2. Zu Unrecht ist das Nachlassgericht zu dem Ergebnis gelangt, dass der Wille der Ehegatten nicht darauf gerichtet war, den Beschwerdeführer als ihren Schlusserben einzusetzen. Soweit es sich insoweit auf den Vortrag des Nachlasspflegers stützt, dass dessen Erbeinsetzung nicht dem gemeinsamen Willen der Ehegatten zu ihren Lebzeiten bzw. dem der Erblasserin entsprach, verkennt es bereits, dass es für die Auslegung grundsätzlich auf den Zeitpunkt der Errichtung der letztwilligen Verfügung ankommt. Die Schilderungen des Nachlasspflegers betreffen aber Äußerungen der Ehegatten (insbesondere der Erblasserin), die zeitlich nach der Testamentserrichtung erfolgt sind. Insofern kommen spätere Willensänderungen der Ehegatten zum Ausdruck. Solche können aber, wenn sie ihnen nicht durch Abänderung ihres Testaments Rechnung getragen haben, im Wege der Auslegung nicht berücksichtigt werden (vgl. Czubayko in: Burandt/Ro- jahn Erbrecht <2011> § 2084 Rn. 5 m.w.N.).
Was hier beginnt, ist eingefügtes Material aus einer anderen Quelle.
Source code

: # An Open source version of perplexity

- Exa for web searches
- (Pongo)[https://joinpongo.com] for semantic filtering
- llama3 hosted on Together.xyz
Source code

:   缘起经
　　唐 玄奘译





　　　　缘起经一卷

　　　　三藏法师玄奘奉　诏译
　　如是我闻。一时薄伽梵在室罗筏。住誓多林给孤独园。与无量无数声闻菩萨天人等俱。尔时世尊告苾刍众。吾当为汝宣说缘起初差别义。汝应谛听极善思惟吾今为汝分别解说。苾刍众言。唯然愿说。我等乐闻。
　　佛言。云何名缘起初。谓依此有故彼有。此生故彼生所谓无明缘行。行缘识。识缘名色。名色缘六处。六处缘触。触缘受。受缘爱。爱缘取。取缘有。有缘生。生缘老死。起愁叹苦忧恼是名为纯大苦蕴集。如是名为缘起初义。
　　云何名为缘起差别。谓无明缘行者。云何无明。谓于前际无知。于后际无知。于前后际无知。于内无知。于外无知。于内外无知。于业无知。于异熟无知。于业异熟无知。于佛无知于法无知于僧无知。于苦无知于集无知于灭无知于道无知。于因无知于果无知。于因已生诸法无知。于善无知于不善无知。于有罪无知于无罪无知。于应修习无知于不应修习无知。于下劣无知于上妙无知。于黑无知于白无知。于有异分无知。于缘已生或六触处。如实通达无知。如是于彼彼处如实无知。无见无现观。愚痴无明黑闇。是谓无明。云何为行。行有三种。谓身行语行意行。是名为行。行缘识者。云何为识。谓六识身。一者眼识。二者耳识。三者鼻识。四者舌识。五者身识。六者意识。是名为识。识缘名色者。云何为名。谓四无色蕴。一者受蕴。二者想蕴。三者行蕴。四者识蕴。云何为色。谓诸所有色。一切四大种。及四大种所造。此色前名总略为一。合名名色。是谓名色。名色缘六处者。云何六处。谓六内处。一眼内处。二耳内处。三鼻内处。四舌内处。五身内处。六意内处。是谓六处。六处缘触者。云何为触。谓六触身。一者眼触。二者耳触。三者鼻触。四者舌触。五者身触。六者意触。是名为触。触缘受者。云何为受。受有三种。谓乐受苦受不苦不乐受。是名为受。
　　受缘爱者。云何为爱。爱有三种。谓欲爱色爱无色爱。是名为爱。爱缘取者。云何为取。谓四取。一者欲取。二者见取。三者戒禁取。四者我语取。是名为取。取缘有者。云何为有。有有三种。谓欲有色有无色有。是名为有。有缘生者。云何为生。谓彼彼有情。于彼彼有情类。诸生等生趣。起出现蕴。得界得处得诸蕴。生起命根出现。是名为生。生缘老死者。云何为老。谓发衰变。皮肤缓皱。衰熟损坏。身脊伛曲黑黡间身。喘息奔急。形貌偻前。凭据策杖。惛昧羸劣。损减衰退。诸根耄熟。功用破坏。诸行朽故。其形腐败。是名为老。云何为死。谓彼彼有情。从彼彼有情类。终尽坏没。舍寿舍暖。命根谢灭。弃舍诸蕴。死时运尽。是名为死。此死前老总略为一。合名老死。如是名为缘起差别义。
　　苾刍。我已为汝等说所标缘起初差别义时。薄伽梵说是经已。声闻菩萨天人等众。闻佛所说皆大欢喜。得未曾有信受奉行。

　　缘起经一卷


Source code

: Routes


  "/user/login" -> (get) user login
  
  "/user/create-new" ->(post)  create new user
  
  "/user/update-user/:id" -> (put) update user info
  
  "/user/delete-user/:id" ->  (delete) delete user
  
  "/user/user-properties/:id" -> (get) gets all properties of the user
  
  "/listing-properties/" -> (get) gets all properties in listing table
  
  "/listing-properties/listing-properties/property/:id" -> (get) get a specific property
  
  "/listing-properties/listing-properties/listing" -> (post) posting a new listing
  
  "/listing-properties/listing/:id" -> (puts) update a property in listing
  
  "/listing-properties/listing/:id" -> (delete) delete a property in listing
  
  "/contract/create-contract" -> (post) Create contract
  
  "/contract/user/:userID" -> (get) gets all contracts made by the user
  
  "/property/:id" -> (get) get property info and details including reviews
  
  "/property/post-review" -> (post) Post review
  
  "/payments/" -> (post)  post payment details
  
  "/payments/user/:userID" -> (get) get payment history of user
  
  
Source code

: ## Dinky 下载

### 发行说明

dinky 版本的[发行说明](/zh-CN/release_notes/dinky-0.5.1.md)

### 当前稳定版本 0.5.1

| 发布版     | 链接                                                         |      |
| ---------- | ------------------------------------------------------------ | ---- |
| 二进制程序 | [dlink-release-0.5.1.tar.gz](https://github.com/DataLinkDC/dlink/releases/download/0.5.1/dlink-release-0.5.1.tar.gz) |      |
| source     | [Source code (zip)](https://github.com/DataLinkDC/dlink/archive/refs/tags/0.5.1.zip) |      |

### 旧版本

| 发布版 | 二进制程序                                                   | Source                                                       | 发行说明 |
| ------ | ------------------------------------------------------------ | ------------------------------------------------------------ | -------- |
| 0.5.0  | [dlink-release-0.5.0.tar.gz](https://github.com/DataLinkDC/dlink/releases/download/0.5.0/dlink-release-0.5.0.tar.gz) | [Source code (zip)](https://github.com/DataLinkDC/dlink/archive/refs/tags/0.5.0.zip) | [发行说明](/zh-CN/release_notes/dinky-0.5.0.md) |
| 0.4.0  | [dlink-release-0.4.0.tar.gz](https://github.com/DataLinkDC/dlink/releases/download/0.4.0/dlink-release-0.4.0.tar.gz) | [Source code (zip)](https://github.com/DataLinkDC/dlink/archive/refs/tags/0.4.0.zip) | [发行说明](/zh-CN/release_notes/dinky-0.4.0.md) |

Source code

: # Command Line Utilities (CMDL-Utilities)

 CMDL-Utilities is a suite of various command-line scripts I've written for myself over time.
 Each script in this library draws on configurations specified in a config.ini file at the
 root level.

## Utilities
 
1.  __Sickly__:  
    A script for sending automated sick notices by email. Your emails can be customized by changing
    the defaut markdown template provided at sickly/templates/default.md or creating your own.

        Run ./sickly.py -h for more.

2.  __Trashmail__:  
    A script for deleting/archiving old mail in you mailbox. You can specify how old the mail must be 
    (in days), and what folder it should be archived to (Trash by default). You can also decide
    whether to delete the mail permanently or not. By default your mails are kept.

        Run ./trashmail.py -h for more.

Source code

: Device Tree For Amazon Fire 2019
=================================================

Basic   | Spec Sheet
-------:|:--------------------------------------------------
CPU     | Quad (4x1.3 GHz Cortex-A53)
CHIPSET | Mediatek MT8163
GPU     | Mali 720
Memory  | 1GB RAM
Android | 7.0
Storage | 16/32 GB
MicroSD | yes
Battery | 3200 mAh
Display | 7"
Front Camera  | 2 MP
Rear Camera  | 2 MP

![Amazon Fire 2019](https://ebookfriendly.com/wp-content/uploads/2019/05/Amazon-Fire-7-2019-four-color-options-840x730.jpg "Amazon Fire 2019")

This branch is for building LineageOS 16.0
Vorliegend haben die Ehegatten weder zu ihren gemeinsamen Lebzeiten die von ihnen getroffene Verfügung zugunsten des Beschwerdeführers widerrufen (§ 2271 BGB) bzw. aufgehoben (§ 2292 BGB), noch hat die Erblasserin von der ihr im gemeinschaftlichen Testament eingeräumten Abänderungsbefugnis Gebrauch gemacht und die Einsetzung des Beschwerdeführers als Schlusserbe im Wege einer neuen Testierung abgeändert. Demgemäß ergibt sich die Alleinerbenstellung des Beteiligten zu 1 aus dem gemeinschaftlichen Testament vom 1.2.1990.
4. Eine Kostenentscheidung ist nicht veranlasst. Gerichtskosten für die erfolgreiche Beschwerde fallen nicht an. Die außergerichtlichen Kosten trägt jeder Beteiligte selbst; zu einer abweichenden Kostenauferlegung (§ 81 FamFG) sieht der Senat keinen Anlass. Einer Geschäftswertfestsetzung für gerichtliche Zwecke bedarf es nicht.
Die Voraussetzungen für die Zulassung der Rechtsbeschwerde liegen nicht vor.